EXERCISE DESCRIPTION: From the entries below, retype only the lines from the one with "d. List and status of deliverables" through the one with "e. Evaluation of", exactly as written.

MATERIALS PROVIDED:
+---+
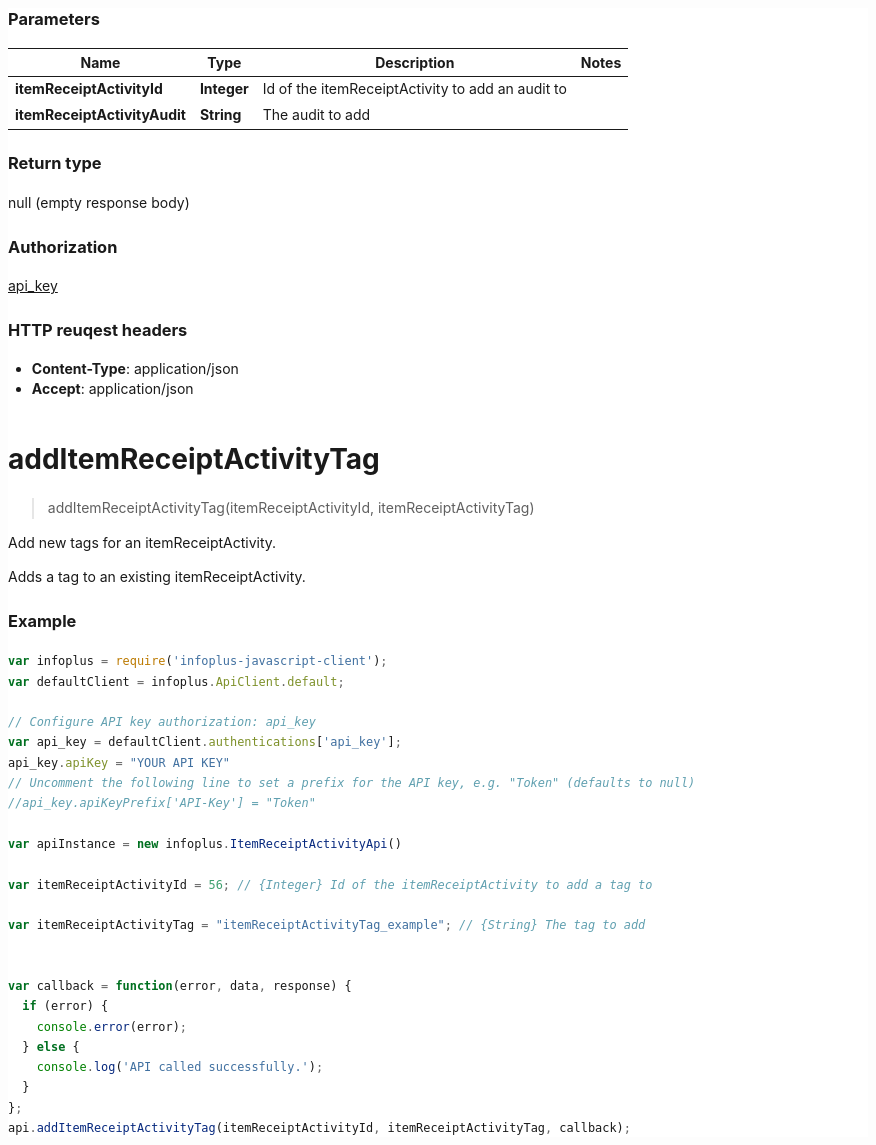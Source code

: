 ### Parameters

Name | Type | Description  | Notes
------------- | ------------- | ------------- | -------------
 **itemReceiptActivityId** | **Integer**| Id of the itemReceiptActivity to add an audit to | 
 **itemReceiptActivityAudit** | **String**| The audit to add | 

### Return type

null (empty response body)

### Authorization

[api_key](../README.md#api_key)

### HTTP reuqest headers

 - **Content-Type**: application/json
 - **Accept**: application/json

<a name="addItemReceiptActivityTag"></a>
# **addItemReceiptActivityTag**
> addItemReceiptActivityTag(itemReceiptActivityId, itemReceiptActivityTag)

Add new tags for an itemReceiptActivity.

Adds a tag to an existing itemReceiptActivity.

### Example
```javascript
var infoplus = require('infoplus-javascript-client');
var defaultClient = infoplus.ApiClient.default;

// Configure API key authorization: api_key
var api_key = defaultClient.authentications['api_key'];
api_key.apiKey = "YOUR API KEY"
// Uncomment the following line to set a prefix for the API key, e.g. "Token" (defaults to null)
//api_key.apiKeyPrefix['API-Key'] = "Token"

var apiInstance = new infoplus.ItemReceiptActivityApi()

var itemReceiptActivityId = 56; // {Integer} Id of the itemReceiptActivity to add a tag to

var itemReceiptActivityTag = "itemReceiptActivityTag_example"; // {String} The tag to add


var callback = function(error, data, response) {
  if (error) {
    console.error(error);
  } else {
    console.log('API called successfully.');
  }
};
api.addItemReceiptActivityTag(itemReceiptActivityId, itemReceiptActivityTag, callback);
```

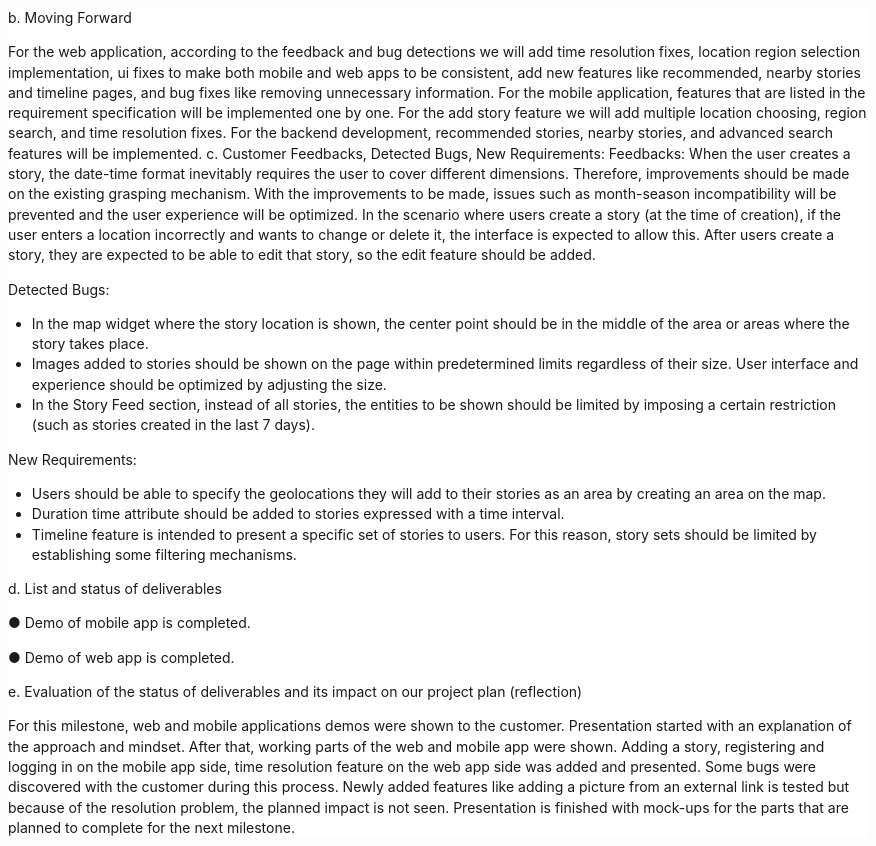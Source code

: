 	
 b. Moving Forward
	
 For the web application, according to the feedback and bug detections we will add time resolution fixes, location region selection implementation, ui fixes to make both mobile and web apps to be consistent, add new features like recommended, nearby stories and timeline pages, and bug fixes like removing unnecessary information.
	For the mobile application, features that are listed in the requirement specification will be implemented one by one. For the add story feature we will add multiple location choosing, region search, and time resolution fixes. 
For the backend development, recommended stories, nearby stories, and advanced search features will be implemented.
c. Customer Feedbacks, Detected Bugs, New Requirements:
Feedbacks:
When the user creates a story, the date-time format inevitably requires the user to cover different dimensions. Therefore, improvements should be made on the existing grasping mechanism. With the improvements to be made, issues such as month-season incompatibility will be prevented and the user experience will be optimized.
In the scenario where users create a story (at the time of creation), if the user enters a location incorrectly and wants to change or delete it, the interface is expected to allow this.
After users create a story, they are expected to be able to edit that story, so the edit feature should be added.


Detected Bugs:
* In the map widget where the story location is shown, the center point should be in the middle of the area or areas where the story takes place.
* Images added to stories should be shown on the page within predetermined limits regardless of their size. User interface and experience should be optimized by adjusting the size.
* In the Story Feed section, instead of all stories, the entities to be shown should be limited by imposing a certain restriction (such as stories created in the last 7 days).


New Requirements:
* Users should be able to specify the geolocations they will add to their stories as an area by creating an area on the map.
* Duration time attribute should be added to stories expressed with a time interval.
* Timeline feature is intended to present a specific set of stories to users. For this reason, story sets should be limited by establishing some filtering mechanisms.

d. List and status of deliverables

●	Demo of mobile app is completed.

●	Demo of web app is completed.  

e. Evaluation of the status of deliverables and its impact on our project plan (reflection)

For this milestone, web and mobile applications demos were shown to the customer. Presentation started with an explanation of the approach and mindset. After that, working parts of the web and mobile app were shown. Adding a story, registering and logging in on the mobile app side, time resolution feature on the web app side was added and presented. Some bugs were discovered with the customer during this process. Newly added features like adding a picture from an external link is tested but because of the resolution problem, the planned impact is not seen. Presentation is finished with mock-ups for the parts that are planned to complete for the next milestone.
+---+
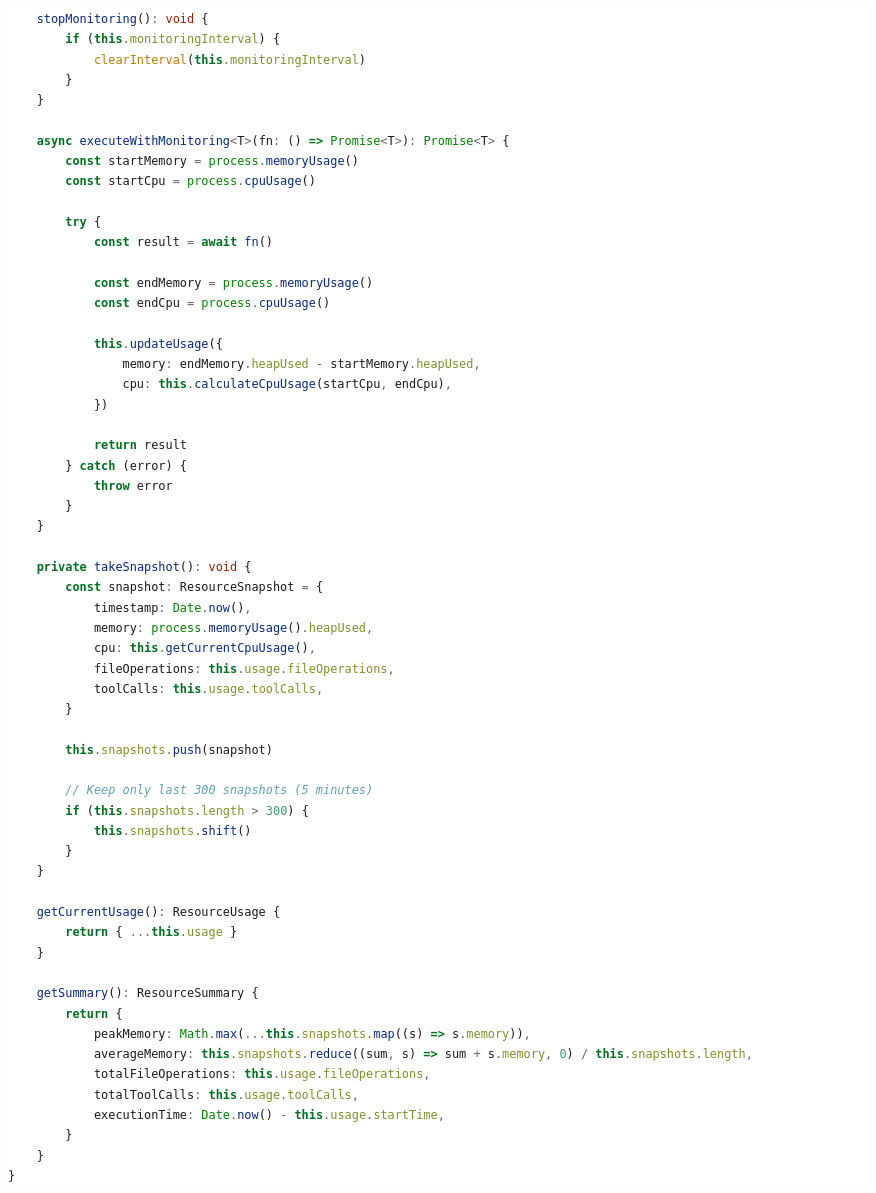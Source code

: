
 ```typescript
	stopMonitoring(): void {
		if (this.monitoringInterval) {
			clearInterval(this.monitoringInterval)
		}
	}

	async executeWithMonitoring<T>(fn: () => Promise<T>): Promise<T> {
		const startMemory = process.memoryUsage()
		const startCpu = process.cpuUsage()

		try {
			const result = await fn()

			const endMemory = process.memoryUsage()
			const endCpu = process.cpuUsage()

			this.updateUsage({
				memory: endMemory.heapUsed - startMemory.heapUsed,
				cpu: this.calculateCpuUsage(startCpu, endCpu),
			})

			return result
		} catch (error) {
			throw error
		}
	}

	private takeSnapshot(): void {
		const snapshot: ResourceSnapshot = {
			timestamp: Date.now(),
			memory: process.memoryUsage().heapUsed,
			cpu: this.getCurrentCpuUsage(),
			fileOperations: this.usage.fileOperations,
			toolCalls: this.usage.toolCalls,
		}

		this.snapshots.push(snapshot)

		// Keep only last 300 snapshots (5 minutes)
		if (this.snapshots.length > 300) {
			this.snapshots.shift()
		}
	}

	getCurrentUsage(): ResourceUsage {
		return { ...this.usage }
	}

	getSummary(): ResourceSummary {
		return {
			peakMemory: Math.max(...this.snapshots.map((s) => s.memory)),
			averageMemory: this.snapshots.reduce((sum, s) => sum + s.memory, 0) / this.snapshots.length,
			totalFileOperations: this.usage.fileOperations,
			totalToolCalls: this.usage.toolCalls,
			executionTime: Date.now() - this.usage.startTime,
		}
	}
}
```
+---+
EXERCISE RESULT:
d. List and status of deliverables

●	Demo of mobile app is completed.

●	Demo of web app is completed.  

e. Evaluation of the status of deliverables and its impact on our project plan (reflection)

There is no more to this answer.